§ Input for this task:

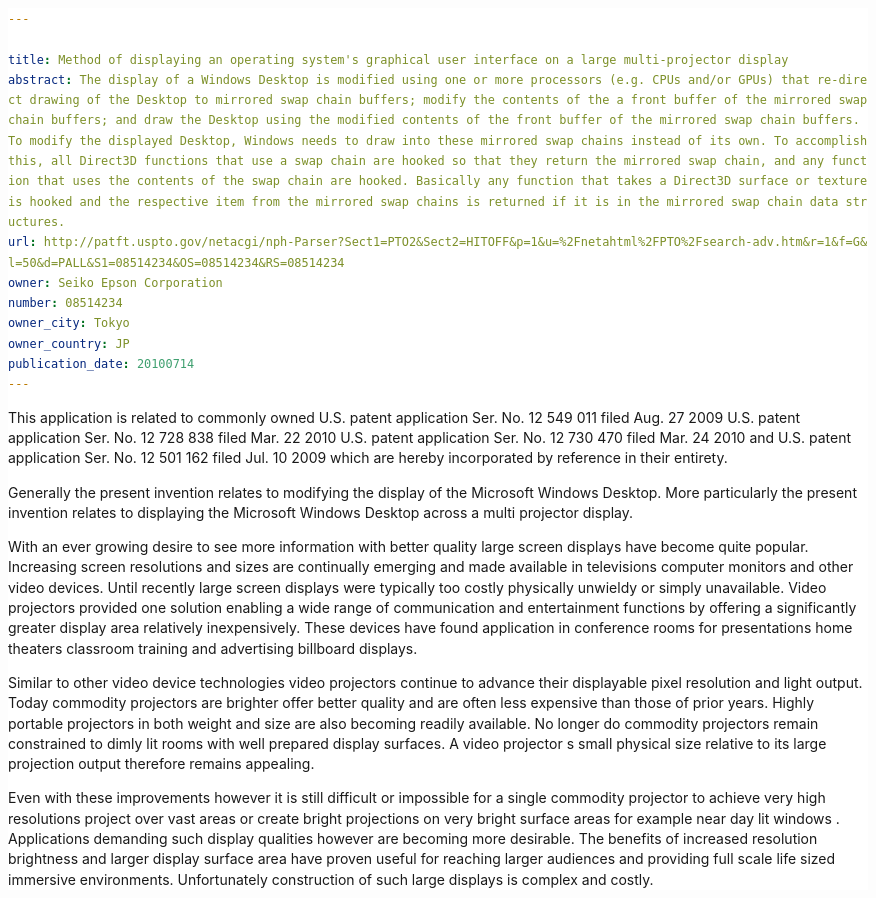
 ```yaml
---

title: Method of displaying an operating system's graphical user interface on a large multi-projector display
abstract: The display of a Windows Desktop is modified using one or more processors (e.g. CPUs and/or GPUs) that re-direct drawing of the Desktop to mirrored swap chain buffers; modify the contents of the a front buffer of the mirrored swap chain buffers; and draw the Desktop using the modified contents of the front buffer of the mirrored swap chain buffers. To modify the displayed Desktop, Windows needs to draw into these mirrored swap chains instead of its own. To accomplish this, all Direct3D functions that use a swap chain are hooked so that they return the mirrored swap chain, and any function that uses the contents of the swap chain are hooked. Basically any function that takes a Direct3D surface or texture is hooked and the respective item from the mirrored swap chains is returned if it is in the mirrored swap chain data structures.
url: http://patft.uspto.gov/netacgi/nph-Parser?Sect1=PTO2&Sect2=HITOFF&p=1&u=%2Fnetahtml%2FPTO%2Fsearch-adv.htm&r=1&f=G&l=50&d=PALL&S1=08514234&OS=08514234&RS=08514234
owner: Seiko Epson Corporation
number: 08514234
owner_city: Tokyo
owner_country: JP
publication_date: 20100714
---
```

This application is related to commonly owned U.S. patent application Ser. No. 12 549 011 filed Aug. 27 2009 U.S. patent application Ser. No. 12 728 838 filed Mar. 22 2010 U.S. patent application Ser. No. 12 730 470 filed Mar. 24 2010 and U.S. patent application Ser. No. 12 501 162 filed Jul. 10 2009 which are hereby incorporated by reference in their entirety.

Generally the present invention relates to modifying the display of the Microsoft Windows Desktop. More particularly the present invention relates to displaying the Microsoft Windows Desktop across a multi projector display.

With an ever growing desire to see more information with better quality large screen displays have become quite popular. Increasing screen resolutions and sizes are continually emerging and made available in televisions computer monitors and other video devices. Until recently large screen displays were typically too costly physically unwieldy or simply unavailable. Video projectors provided one solution enabling a wide range of communication and entertainment functions by offering a significantly greater display area relatively inexpensively. These devices have found application in conference rooms for presentations home theaters classroom training and advertising billboard displays.

Similar to other video device technologies video projectors continue to advance their displayable pixel resolution and light output. Today commodity projectors are brighter offer better quality and are often less expensive than those of prior years. Highly portable projectors in both weight and size are also becoming readily available. No longer do commodity projectors remain constrained to dimly lit rooms with well prepared display surfaces. A video projector s small physical size relative to its large projection output therefore remains appealing.

Even with these improvements however it is still difficult or impossible for a single commodity projector to achieve very high resolutions project over vast areas or create bright projections on very bright surface areas for example near day lit windows . Applications demanding such display qualities however are becoming more desirable. The benefits of increased resolution brightness and larger display surface area have proven useful for reaching larger audiences and providing full scale life sized immersive environments. Unfortunately construction of such large displays is complex and costly.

§ What to do: For every line above that includes the word "available", return the line.

§ Solution to the problem:
With an ever growing desire to see more information with better quality large screen displays have become quite popular. Increasing screen resolutions and sizes are continually emerging and made available in televisions computer monitors and other video devices. Until recently large screen displays were typically too costly physically unwieldy or simply unavailable. Video projectors provided one solution enabling a wide range of communication and entertainment functions by offering a significantly greater display area relatively inexpensively. These devices have found application in conference rooms for presentations home theaters classroom training and advertising billboard displays.
Similar to other video device technologies video projectors continue to advance their displayable pixel resolution and light output. Today commodity projectors are brighter offer better quality and are often less expensive than those of prior years. Highly portable projectors in both weight and size are also becoming readily available. No longer do commodity projectors remain constrained to dimly lit rooms with well prepared display surfaces. A video projector s small physical size relative to its large projection output therefore remains appealing.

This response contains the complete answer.